例えば避難に関する情報は、現在は「高齢者等避難」「避難指示」「緊急安全確保」だが、2021年5月までは「避難準備・高齢者等避難開始」「避難勧告」「避難指示(緊急)」だった。
さらに時間を遡ると、2016年12月までは「避難準備・高齢者等避難開始」は「避難準備情報」という名称で、「避難指示(緊急)」は「避難指示」。「(緊急)」が付かなかった。
直近で起きた災害の反省や教訓を踏まえて情報の体系や名称を見直すことは大切だが、これだけ短期間にコロコロ変えられては、情報を受ける側はとてもついて行けない。
だから情報を送る側が思い描くような実りある結果には結びつかず、そうしてまた修正が繰り返され…という具合に、大して効果の上がらない“改善”がループ状に延々と続く。
確かに情報の名称は大変重要だ。

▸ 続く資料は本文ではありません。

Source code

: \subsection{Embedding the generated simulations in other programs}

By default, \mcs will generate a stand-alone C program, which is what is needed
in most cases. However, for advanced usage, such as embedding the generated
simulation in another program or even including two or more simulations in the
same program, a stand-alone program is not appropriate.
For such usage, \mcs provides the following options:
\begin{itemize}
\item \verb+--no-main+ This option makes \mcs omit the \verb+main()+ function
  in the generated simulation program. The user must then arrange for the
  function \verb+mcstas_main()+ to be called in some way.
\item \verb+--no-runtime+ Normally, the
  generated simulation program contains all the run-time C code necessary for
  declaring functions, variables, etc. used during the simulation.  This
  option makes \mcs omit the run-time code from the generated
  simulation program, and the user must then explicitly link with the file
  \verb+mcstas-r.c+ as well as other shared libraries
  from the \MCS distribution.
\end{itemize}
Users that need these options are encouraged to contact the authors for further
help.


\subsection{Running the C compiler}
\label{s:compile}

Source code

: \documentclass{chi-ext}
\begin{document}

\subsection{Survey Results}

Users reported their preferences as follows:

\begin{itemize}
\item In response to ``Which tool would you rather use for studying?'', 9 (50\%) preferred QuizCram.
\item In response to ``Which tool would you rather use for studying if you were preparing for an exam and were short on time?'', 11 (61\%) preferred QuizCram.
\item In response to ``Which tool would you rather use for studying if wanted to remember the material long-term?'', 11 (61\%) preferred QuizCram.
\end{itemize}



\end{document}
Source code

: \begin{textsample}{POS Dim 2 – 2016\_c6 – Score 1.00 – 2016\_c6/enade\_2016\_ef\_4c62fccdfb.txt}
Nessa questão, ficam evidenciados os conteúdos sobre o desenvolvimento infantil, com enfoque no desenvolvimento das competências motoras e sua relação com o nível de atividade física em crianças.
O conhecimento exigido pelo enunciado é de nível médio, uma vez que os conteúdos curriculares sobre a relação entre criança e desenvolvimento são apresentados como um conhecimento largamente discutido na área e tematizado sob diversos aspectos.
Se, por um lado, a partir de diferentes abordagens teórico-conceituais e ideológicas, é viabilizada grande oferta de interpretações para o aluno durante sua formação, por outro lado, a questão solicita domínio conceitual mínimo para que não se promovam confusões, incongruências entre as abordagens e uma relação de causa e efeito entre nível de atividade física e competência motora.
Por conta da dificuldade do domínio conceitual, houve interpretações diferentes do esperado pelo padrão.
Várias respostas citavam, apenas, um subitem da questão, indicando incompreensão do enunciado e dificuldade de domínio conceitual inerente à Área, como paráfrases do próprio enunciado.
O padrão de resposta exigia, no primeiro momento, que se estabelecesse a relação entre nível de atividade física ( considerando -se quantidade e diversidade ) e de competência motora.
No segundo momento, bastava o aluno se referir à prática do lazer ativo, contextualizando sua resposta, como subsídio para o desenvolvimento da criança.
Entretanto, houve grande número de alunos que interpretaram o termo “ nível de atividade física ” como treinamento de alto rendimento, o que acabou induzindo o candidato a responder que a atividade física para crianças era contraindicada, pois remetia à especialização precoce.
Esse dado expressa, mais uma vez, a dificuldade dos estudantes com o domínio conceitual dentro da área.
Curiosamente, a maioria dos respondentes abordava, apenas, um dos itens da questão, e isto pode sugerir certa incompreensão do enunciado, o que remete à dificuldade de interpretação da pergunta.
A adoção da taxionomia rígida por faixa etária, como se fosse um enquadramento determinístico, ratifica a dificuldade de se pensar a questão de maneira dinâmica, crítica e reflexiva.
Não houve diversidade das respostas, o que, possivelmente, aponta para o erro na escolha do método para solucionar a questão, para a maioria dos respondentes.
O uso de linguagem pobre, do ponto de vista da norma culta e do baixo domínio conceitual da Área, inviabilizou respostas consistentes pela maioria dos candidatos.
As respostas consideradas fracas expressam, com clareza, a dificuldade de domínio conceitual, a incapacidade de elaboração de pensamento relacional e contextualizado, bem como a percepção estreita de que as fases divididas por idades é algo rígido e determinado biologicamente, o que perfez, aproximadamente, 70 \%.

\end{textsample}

適当に決めたりするべきではない。
一方で筆者は、情報の名前にいくら手を加えても、どんなに良い名前にしたつもりでも、理解できない人には理解できないし、刺さらない人には刺さらないことは避けられないとも考えている。
一筋縄では行かない「シンプルでわかりやすい」
検討会は、シンプルでわかりやすい〈気象に関する防災情報〉の再構築に向けて、情報体系の見直しや情報名の見直しについて白熱した議論を重ねた。

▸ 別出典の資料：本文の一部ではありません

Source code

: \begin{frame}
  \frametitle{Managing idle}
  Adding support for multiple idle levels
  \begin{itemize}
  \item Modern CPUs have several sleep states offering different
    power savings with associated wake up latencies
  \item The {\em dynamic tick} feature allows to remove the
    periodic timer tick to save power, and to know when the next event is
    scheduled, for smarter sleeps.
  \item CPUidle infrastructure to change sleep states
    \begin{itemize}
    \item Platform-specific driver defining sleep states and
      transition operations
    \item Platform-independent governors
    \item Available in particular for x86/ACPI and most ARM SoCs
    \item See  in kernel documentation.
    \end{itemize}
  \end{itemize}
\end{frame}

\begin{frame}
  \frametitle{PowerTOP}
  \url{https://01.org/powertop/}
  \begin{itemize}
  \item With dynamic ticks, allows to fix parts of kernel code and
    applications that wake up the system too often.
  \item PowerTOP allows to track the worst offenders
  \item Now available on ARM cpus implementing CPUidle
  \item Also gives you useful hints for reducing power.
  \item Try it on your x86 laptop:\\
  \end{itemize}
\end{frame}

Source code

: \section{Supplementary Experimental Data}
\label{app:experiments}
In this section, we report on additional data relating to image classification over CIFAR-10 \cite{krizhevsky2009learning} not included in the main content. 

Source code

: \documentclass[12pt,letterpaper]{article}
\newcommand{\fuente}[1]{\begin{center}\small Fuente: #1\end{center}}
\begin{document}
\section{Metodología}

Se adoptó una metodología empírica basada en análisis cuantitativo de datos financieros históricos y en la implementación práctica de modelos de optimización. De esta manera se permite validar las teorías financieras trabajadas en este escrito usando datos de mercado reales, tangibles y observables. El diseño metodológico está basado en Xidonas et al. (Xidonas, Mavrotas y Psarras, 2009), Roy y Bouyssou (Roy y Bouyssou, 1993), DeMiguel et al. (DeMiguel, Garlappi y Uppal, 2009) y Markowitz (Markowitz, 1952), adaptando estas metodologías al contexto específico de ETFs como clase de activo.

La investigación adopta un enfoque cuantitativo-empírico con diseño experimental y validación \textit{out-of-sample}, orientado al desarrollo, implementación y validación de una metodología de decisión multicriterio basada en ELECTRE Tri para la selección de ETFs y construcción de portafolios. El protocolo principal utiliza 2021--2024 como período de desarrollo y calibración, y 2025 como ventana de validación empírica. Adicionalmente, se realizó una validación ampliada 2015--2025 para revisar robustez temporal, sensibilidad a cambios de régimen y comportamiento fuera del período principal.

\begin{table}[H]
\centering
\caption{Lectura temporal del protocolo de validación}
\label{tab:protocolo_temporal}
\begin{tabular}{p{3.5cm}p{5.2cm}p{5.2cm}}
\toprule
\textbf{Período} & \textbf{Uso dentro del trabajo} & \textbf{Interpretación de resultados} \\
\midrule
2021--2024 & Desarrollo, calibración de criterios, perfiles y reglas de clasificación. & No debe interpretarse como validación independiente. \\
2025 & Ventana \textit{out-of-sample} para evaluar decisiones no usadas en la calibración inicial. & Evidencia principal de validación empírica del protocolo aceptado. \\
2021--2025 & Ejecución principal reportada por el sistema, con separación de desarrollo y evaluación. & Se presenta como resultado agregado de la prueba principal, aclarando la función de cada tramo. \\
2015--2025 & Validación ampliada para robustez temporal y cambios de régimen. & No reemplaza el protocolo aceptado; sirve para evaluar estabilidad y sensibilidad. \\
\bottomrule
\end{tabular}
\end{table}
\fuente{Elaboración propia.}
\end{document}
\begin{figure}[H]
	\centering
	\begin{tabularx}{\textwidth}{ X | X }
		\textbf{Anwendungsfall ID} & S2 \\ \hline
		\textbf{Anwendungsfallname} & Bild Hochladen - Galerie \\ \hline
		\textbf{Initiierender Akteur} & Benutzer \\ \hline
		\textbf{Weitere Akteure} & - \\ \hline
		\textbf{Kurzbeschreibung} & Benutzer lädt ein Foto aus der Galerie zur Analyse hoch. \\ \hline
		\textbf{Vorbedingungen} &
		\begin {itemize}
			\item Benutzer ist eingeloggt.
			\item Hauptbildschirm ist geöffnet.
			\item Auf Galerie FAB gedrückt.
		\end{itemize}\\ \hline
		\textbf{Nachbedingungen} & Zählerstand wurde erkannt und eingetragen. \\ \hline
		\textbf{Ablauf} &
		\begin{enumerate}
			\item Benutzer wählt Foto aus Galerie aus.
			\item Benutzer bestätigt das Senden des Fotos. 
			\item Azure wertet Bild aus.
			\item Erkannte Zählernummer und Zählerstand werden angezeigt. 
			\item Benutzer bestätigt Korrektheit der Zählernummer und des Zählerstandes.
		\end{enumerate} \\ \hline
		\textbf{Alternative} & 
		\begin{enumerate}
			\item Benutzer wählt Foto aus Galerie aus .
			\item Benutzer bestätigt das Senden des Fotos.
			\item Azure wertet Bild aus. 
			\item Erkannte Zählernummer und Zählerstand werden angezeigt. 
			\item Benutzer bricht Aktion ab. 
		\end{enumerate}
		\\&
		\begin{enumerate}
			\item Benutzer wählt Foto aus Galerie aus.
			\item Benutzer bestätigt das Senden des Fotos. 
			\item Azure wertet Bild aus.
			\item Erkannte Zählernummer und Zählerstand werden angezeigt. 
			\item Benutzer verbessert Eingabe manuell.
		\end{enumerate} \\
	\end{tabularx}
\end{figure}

その席上、気象庁が一般市民や市町村を対象に実施したアンケート、都道府県・報道機関・気象キャスター・ネットメディアから聞き取った意見が紹介されたのだが、結果をひとことで言えば、バラバラだった。
多少の傾向は導き出せたとしても、最大公約数と呼べるものは見出せなかった。わかったのは、そもそも「シンプルでわかりやすい」は人それぞれ違う、という事実だけだった。
情報名よりも重要なこと
だとしたら、情報に良い名前を付けるという行為そのものに限界があるということを十分わきまえた上で最適解を探し出すことが合理的・現実的な選択なのではないか。
どんなに良い名前に思える情報でも、その情報名を脳内でうまく変換・翻訳しないと、いま自分が置かれている状況はどの程度危険なのか、避難行動をとる必要があるのかどうかがわからない…そんな情報は、そもそも防災上有効と言えるだろうか。

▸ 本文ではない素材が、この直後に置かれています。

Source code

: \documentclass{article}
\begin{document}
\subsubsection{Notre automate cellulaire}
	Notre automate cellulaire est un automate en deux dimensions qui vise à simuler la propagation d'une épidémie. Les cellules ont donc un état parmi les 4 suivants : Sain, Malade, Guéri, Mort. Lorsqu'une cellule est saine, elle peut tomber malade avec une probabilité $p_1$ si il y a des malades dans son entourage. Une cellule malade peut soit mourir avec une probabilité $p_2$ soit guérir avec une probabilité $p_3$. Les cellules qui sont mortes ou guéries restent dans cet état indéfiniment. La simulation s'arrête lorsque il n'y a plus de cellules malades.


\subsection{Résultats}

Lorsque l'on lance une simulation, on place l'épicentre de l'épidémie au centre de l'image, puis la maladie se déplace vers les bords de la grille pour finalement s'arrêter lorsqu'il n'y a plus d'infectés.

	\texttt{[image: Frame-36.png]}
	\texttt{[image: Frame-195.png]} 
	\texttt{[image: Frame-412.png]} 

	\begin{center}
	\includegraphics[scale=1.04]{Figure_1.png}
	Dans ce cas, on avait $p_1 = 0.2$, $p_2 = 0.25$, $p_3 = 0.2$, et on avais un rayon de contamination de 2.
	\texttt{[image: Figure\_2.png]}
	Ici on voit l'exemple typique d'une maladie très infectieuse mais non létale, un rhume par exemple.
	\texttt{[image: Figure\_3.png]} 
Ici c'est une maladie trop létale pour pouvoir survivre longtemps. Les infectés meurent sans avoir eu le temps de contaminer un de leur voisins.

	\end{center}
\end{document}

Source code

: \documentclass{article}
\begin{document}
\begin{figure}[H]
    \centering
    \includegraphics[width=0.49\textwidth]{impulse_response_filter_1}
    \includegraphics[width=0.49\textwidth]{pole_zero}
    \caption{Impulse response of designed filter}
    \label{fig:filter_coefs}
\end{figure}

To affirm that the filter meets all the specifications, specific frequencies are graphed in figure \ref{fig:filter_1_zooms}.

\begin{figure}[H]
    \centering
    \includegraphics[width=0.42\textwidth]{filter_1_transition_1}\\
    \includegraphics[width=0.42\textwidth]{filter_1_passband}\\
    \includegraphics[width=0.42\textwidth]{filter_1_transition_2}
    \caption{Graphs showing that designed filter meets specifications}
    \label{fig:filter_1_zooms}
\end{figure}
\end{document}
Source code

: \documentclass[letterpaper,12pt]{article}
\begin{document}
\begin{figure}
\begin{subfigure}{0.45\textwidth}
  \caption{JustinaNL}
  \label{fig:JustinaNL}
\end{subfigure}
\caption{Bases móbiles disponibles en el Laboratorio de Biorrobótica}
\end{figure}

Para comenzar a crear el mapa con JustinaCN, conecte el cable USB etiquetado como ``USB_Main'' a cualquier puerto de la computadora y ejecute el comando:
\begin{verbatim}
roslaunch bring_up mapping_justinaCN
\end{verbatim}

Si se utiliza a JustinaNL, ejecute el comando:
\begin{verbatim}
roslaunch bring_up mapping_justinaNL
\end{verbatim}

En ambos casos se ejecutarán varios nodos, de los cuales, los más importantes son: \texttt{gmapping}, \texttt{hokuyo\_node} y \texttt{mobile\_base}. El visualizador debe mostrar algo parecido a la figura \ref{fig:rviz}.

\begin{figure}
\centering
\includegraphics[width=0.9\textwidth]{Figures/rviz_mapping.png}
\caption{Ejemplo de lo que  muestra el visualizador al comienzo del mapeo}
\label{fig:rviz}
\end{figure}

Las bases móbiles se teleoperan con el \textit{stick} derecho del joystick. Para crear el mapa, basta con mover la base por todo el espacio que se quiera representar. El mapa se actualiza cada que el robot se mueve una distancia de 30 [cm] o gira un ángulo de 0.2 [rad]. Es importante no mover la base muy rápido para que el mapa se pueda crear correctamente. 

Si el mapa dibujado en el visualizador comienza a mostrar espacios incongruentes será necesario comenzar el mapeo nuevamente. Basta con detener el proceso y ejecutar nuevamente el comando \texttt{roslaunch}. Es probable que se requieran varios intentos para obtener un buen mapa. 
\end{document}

検討会の矢守克也座長(京都大学防災研究所教授)は、報告書公表の記者会見で次のように語っている。
「防災気象情報がどういう名称を持っているかはもちろん極めて重要だが、より重要なことは、その情報が人を動かすかどうかに尽きる」
筆者も同感だ。危険な状況にいる人たちに危険度が上昇していることを伝えても、その人たちが避難など必要な行動をとるとは限らない。
災害時にどのような情報提供をすれば人々の行動変容に結びつくのか、防災担当者なら誰もが答えを模索した経験があるだろう。